Work instructions — Starting with the line containing "N[\hatH] = \int" and going on through the line containing "allocation (the $r^*$-formula).", return the lines of the data below exactly, and only those.
(Extracted data)
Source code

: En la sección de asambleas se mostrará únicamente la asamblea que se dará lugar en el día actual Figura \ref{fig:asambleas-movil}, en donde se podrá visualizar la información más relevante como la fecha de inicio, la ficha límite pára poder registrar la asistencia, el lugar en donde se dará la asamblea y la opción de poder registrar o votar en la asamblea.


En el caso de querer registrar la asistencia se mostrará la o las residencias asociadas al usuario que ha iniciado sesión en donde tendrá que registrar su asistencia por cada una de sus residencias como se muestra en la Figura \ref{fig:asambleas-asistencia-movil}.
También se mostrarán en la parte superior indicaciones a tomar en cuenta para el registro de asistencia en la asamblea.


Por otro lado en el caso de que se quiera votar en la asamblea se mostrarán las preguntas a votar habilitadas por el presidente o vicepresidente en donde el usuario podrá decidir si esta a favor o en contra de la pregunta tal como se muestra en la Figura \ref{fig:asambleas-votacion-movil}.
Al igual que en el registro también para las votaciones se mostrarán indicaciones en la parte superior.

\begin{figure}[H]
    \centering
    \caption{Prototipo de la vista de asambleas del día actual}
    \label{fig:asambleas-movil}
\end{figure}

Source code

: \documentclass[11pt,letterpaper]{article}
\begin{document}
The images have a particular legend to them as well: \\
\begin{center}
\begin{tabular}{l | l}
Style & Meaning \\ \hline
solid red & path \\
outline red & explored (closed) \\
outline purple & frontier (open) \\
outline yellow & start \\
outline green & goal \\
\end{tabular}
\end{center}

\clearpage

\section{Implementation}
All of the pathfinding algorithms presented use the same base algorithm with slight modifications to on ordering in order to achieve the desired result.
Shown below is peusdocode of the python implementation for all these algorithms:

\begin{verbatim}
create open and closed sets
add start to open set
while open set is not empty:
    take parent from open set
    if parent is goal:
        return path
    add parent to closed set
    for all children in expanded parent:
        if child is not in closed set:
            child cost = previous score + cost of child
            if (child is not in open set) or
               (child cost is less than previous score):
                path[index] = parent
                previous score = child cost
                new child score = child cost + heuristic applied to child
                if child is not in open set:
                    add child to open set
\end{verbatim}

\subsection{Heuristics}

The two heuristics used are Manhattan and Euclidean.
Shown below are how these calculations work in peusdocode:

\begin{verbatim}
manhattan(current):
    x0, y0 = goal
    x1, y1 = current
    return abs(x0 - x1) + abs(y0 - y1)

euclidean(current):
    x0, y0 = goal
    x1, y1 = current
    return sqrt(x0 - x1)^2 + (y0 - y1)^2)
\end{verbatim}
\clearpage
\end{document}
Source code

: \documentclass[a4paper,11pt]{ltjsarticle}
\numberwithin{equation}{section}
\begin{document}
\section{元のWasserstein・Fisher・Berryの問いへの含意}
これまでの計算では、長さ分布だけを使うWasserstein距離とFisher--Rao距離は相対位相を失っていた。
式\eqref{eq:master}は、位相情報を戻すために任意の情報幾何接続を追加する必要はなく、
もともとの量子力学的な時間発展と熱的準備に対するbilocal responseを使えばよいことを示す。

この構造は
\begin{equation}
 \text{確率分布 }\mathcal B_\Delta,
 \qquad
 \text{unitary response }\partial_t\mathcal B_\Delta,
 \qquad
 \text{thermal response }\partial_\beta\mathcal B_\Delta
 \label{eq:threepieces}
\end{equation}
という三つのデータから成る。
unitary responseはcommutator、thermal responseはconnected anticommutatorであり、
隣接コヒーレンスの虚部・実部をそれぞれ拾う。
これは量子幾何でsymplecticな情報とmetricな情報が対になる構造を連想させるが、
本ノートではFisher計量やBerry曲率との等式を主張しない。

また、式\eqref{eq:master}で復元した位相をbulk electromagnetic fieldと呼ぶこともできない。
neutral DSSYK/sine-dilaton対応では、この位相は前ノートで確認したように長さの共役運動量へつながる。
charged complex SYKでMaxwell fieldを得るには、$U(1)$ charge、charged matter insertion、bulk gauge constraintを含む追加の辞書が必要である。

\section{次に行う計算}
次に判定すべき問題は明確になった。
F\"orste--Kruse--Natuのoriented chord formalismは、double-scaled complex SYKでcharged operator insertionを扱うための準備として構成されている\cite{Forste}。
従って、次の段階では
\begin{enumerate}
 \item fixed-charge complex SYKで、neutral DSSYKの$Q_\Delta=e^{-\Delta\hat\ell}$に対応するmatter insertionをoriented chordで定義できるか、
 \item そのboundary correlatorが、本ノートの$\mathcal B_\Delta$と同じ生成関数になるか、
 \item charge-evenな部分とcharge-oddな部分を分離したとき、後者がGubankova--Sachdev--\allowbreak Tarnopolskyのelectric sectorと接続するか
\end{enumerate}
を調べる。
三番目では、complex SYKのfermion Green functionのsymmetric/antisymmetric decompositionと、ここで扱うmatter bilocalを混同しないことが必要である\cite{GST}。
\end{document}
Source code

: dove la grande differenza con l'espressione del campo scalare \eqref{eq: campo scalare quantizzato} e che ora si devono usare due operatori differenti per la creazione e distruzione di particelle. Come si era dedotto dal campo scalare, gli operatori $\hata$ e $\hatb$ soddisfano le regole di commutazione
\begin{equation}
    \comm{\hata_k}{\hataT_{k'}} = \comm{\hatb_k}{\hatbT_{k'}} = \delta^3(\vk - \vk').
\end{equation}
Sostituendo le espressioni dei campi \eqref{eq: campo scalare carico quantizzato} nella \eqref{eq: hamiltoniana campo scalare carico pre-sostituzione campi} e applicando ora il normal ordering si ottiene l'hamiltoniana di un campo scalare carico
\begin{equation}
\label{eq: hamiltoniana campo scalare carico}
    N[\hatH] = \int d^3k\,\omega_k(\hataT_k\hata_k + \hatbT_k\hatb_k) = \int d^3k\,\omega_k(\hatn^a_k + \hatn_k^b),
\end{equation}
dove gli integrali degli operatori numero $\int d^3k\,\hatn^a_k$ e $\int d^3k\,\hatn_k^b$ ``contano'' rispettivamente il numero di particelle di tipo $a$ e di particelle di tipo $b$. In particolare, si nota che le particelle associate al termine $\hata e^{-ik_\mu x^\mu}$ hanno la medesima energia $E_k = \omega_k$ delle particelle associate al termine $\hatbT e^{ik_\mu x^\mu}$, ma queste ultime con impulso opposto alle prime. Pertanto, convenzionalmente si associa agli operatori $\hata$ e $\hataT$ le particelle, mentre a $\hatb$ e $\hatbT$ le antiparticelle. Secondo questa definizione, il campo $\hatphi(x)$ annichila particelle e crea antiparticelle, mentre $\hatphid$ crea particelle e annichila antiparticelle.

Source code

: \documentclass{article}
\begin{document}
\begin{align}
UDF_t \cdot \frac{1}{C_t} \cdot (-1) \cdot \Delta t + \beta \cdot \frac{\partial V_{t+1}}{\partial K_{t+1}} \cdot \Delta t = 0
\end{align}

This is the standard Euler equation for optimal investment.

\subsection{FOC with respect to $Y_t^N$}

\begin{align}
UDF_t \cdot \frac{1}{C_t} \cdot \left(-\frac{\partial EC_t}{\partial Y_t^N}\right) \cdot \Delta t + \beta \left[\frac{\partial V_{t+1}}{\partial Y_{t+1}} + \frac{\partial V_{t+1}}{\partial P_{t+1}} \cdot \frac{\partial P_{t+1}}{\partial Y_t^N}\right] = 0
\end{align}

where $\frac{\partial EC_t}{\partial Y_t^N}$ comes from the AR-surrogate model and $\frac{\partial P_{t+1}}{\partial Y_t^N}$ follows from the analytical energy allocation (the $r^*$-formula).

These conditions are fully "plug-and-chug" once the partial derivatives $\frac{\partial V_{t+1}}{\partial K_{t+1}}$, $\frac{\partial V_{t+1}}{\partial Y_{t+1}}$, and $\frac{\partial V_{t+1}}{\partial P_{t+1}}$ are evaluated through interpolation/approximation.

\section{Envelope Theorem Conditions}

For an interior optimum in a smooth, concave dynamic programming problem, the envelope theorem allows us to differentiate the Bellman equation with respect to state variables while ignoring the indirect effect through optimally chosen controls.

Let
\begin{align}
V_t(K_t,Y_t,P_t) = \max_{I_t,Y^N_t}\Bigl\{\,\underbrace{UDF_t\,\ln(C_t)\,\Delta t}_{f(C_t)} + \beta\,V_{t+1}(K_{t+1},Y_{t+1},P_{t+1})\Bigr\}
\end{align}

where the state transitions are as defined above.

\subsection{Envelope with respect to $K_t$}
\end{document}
(End Extracted data)
Task result —
    N[\hatH] = \int d^3k\,\omega_k(\hataT_k\hata_k + \hatbT_k\hatb_k) = \int d^3k\,\omega_k(\hatn^a_k + \hatn_k^b),
\end{equation}
dove gli integrali degli operatori numero $\int d^3k\,\hatn^a_k$ e $\int d^3k\,\hatn_k^b$ ``contano'' rispettivamente il numero di particelle di tipo $a$ e di particelle di tipo $b$. In particolare, si nota che le particelle associate al termine $\hata e^{-ik_\mu x^\mu}$ hanno la medesima energia $E_k = \omega_k$ delle particelle associate al termine $\hatbT e^{ik_\mu x^\mu}$, ma queste ultime con impulso opposto alle prime. Pertanto, convenzionalmente si associa agli operatori $\hata$ e $\hataT$ le particelle, mentre a $\hatb$ e $\hatbT$ le antiparticelle. Secondo questa definizione, il campo $\hatphi(x)$ annichila particelle e crea antiparticelle, mentre $\hatphid$ crea particelle e annichila antiparticelle.

Source code

: \documentclass{article}
\begin{document}
\begin{align}
UDF_t \cdot \frac{1}{C_t} \cdot (-1) \cdot \Delta t + \beta \cdot \frac{\partial V_{t+1}}{\partial K_{t+1}} \cdot \Delta t = 0
\end{align}

This is the standard Euler equation for optimal investment.

\subsection{FOC with respect to $Y_t^N$}

\begin{align}
UDF_t \cdot \frac{1}{C_t} \cdot \left(-\frac{\partial EC_t}{\partial Y_t^N}\right) \cdot \Delta t + \beta \left[\frac{\partial V_{t+1}}{\partial Y_{t+1}} + \frac{\partial V_{t+1}}{\partial P_{t+1}} \cdot \frac{\partial P_{t+1}}{\partial Y_t^N}\right] = 0
\end{align}

where $\frac{\partial EC_t}{\partial Y_t^N}$ comes from the AR-surrogate model and $\frac{\partial P_{t+1}}{\partial Y_t^N}$ follows from the analytical energy allocation (the $r^*$-formula).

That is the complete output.